Si nous voulons commercialiser nos produits, notre système doit fonctionner à plein régime tout au long de l'année. Nous ne pouvons pas simplement arrêter la production, vendre tout l'orge ce mois-ci et n'expédier que de l'orge. Si nous agissions de cette façon, nous aurions un grave problème. Notre système doit fonctionner de façon ordonnée de façon à ce que nous puissions utiliser au maximum les installations dont nous disposons.
La côte ouest est très sollicitée, c'est vrai. Il n'y a pas de doute à ce sujet. Toutefois, nous disposons d'un excellent port, à Prince Rupert, qui est probablement sous-utilisé. C'est aussi un problème.
La question des surestaries est aussi un enjeu grandement méconnu. De notre point de vue, au conseil d'administration, nous commettrions une erreur si nous nous contentions de mesurer le personnel en fonction des surestaries. Si nous ne voulons pas créer de surestaries, nous ralentissons le rythme afin de nous protéger et d'éviter tout problème de capacité. Nous voulons qu'ils fassent fonctionner le système à plein régime.
L'autre aspect des surestaries, c'est l'acheminement. Si un navire arrive à Vancouver et qu'il est chargé peu après, la CCB reçoit une prime d'exécution. Depuis que je suis directeur, soit depuis neuf ans, les surestaries ont excédé les primes d'exécution seulement une année.

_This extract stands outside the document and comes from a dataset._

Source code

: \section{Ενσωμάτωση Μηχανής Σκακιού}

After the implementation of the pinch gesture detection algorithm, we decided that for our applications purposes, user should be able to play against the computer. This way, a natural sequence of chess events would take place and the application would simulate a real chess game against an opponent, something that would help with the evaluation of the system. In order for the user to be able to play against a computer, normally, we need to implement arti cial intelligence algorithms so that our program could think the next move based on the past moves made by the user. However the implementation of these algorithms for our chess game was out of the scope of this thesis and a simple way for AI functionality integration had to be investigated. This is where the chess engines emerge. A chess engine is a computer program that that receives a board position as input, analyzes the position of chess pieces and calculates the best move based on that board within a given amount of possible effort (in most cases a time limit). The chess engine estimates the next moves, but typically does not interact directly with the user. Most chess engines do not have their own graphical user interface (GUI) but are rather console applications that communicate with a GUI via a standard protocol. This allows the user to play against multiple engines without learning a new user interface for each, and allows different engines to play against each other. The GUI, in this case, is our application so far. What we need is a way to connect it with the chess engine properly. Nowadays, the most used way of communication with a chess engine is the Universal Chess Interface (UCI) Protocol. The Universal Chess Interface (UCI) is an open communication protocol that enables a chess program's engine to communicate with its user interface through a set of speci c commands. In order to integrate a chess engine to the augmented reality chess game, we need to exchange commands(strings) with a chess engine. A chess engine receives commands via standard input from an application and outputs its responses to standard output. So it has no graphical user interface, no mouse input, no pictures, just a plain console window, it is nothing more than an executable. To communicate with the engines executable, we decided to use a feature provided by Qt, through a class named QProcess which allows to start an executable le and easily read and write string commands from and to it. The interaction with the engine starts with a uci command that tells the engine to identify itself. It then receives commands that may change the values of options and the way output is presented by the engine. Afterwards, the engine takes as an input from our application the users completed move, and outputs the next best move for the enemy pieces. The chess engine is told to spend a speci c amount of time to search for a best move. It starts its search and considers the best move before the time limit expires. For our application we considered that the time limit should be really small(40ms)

Pour les agriculteurs, il faut que le système fonctionne à plein régime. Nous devons accepter un peu de surestaries. Ce n'est pas mauvais en soi.
Le sénateur Segal : Si vous deviez classer nos marchés en fonction des activités actuelles, quels seraient les cinq marchés d'exportation les plus importants pour le grain canadien?
M. Hill : Ce n'est pas un marché d'exportation, mais le meilleur marché est, bien sûr, le marché intérieur canadien. Les États-Unis, le Japon, la Chine et l'Inde sont tous d'excellents marchés. Ce sont des marchés importants et en croissance.
Le sénateur Callbeck : Monsieur Hill, vous avez parlé de permis d'exportation. Si un producteur a l'occasion de vendre aux États-Unis à bon prix, la CCB s'occupera des aspects administratifs, et il devra obtenir un permis d'exportation. Est-ce que cela arrive souvent, et est-ce qu'il est difficile d'obtenir ce permis d'exportation?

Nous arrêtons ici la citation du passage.